I got to thinking about the National Anthem this morning. We all sing it and we are moved by the beautiful music and what it stands for, but do we really know what it means? Have we thought about the words? I looked up the history of our National Anthem. It was a poem that was written by Francis Scott Key in 1814 called Defense of Fort McHenry. It was set to the tune of John Stafford Smith's song The Anacreontic Song, modified some and renamed the Star Spangled Banner. Congress declared the Star Spangled Banner the U. S. National Anthem in 1931. The first paragraph is what we know to the be The National Anthem. The rest is the poem that was written by Francis Scott Key. I love it...it represents the patriotism that we all feel about our country and the sacrifices made to protect it. Enjoy!

Oh, say, can you see, by the dawn's early light,
What so proudly we hail'd at the twilights last gleaming?
Whose broad stripes and bright stars, thro' the perilous fight,
O'er the ramparts we watch'd, were so galantly streaming?
And the rockets' red glare, the bombs bursting in air,
Gave proof thro' the night that our flag was still there.
O say, does that star-spangled banner yet wave
O'er the land of the free and the home of the brave?

On the shore dimly seen thro' the mists of the deep,
Where the foe's haughty host in dread silence reposes,
What is that which the breeze, o'er the towering steep,
As it fitfully blows, half conceals, half discloses?
Now it catches the gleam of the morning's first beam,
In full glory reflected, now shines on the stream:
'Tis the star-spangled banner: O, long may it wave
O'er the land of the free and the home of the brave!

And where is that band who so vauntingly swore
That the havoc of war and the battle's confusion
A home and a country should leave us no more?
Their blood has wash'd out their foul footsteps' pollution.
No refuge could save the hireling and slave
From the terror of flight or the gloom of the grave:
And the star-spangled banner in triumph doth wave
O'er the land of the free and the home of the brave.

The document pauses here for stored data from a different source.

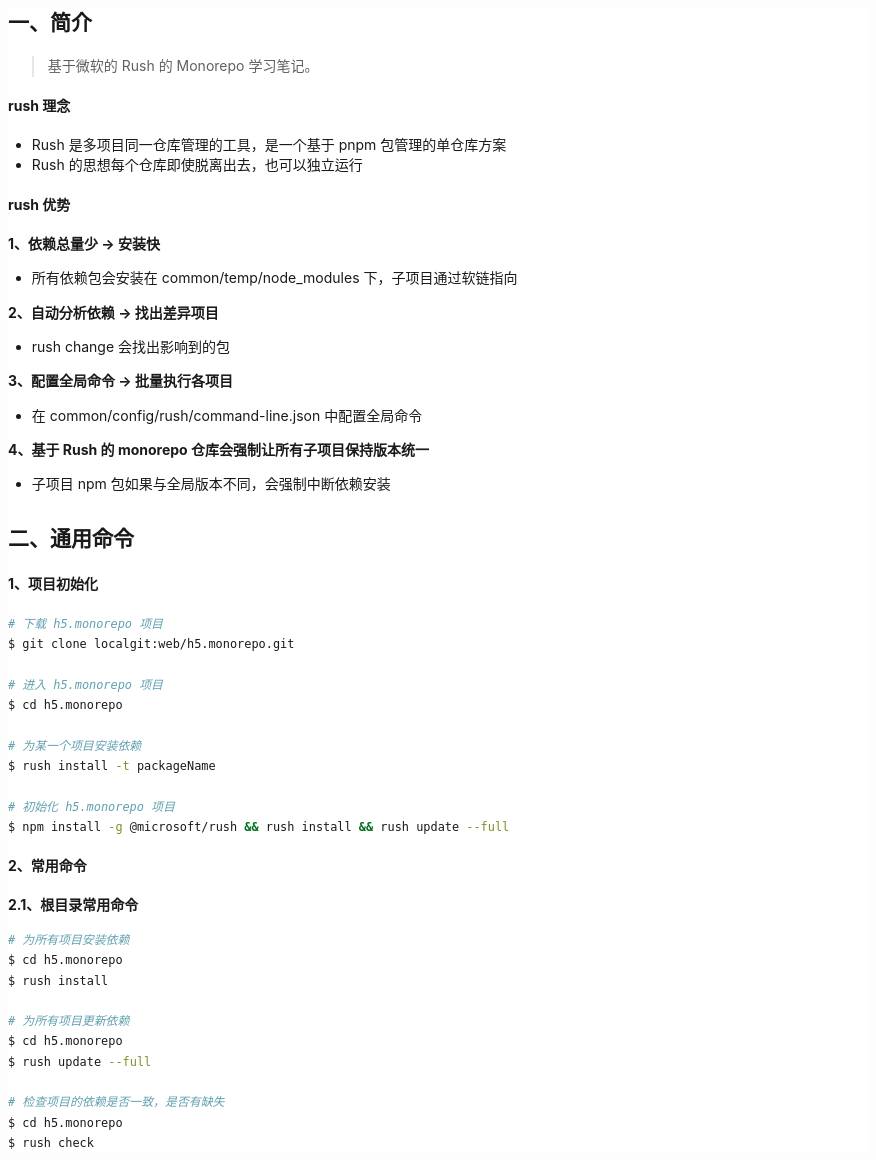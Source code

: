 ## 一、简介

> 基于微软的 Rush 的 Monorepo 学习笔记。

#### rush 理念

- Rush 是多项目同一仓库管理的工具，是一个基于 pnpm 包管理的单仓库方案
- Rush 的思想每个仓库即使脱离出去，也可以独立运行

#### rush 优势

**1、依赖总量少 -> 安装快**

- 所有依赖包会安装在 common/temp/node_modules 下，子项目通过软链指向

**2、自动分析依赖 -> 找出差异项目**

- rush change 会找出影响到的包

**3、配置全局命令 -> 批量执行各项目**

- 在 common/config/rush/command-line.json 中配置全局命令

**4、基于 Rush 的 monorepo 仓库会强制让所有子项目保持版本统一**

- 子项目 npm 包如果与全局版本不同，会强制中断依赖安装

## 二、通用命令

#### 1、项目初始化

```sh
# 下载 h5.monorepo 项目
$ git clone localgit:web/h5.monorepo.git

# 进入 h5.monorepo 项目
$ cd h5.monorepo

# 为某一个项目安装依赖
$ rush install -t packageName

# 初始化 h5.monorepo 项目
$ npm install -g @microsoft/rush && rush install && rush update --full
```

#### 2、常用命令

**2.1、根目录常用命令**

```sh
# 为所有项目安装依赖
$ cd h5.monorepo
$ rush install

# 为所有项目更新依赖
$ cd h5.monorepo
$ rush update --full

# 检查项目的依赖是否一致，是否有缺失
$ cd h5.monorepo
$ rush check
```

O, thus be it ever when freemen shall stand,
Between their lov'd homes and the war's desolation;
Blest with vict'ry and peace, may the heav'n-rescued land
Praise the Pow'r that hath made and preserv'd us a nation!
Then conquer we must, when our cause is just,
And this be our motto: "In God is our trust"
And the star-spangled banner in triumph shall wave
O'er the land of the free and the home of the brave!